- **YOUR TASK**
Look for "associated" in the records and copy every line that has it.

- **PROVIDED ENTRIES**
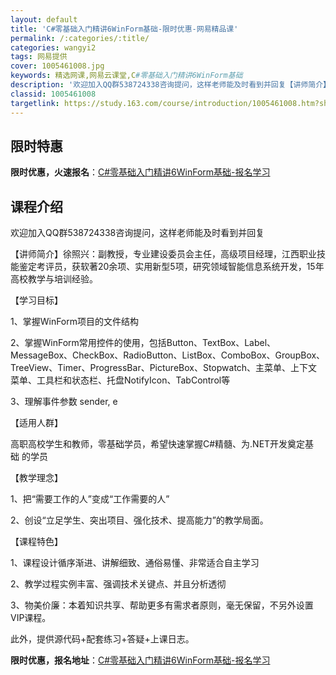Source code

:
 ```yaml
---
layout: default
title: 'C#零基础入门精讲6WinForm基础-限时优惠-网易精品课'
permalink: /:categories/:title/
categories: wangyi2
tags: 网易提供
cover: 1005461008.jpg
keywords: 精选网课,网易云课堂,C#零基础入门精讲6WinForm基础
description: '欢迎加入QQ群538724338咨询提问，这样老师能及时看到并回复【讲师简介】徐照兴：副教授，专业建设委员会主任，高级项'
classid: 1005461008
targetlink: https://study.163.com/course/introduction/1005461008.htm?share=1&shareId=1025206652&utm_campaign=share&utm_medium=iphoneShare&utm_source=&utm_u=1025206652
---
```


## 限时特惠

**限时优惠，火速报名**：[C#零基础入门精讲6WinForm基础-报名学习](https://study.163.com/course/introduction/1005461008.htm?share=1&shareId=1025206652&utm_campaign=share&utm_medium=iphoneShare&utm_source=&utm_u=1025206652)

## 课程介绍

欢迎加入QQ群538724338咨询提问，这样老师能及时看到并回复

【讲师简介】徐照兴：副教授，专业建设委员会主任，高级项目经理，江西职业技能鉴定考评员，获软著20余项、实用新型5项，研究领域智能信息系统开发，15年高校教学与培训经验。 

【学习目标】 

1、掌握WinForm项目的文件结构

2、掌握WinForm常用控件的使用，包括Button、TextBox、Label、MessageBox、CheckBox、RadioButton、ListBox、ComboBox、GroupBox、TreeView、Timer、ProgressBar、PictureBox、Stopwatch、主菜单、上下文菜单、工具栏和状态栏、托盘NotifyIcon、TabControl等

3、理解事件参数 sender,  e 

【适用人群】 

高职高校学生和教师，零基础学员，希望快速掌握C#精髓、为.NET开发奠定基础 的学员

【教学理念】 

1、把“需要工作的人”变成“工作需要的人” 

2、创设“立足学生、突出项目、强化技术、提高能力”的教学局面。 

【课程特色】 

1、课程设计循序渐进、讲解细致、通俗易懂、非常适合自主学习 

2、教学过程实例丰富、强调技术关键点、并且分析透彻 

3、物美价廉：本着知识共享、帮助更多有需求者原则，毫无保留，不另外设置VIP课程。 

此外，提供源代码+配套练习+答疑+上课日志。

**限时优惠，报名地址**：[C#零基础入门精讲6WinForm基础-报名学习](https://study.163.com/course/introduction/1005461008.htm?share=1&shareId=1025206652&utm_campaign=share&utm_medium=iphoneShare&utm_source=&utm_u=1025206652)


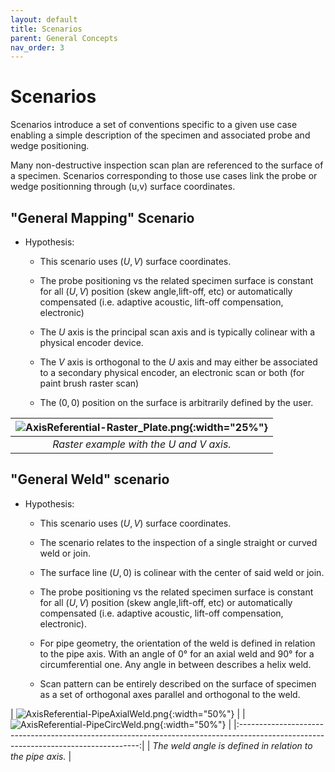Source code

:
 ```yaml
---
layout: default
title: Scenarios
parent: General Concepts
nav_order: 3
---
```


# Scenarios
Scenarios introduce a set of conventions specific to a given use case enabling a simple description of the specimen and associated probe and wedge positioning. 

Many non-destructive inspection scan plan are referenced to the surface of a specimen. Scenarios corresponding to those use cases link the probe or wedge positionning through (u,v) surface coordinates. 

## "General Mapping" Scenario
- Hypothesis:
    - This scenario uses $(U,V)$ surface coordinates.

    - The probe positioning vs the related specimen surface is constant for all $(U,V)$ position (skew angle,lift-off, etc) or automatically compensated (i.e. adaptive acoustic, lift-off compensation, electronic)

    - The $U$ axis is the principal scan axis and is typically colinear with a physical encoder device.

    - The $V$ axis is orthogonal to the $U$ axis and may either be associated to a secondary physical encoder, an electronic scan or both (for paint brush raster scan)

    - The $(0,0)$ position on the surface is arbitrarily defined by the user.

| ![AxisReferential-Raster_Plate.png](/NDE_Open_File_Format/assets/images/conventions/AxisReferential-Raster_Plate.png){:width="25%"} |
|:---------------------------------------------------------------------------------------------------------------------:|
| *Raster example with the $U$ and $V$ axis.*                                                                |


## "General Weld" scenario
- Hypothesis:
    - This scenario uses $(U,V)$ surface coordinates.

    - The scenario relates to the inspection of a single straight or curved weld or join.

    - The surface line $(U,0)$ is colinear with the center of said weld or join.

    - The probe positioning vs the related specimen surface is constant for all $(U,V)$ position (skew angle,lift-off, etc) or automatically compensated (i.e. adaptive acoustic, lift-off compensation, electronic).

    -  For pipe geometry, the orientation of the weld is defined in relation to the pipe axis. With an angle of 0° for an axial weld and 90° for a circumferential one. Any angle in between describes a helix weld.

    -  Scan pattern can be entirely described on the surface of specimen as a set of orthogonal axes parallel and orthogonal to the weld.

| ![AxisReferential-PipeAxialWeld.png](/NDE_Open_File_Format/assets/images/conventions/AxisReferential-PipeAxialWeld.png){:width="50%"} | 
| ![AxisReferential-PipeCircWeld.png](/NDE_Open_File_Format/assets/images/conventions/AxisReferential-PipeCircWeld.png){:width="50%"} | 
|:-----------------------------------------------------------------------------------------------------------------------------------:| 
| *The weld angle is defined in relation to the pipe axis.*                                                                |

- **ANSWER TO THE PROBLEM**
Scenarios introduce a set of conventions specific to a given use case enabling a simple description of the specimen and associated probe and wedge positioning. 
    - The $V$ axis is orthogonal to the $U$ axis and may either be associated to a secondary physical encoder, an electronic scan or both (for paint brush raster scan)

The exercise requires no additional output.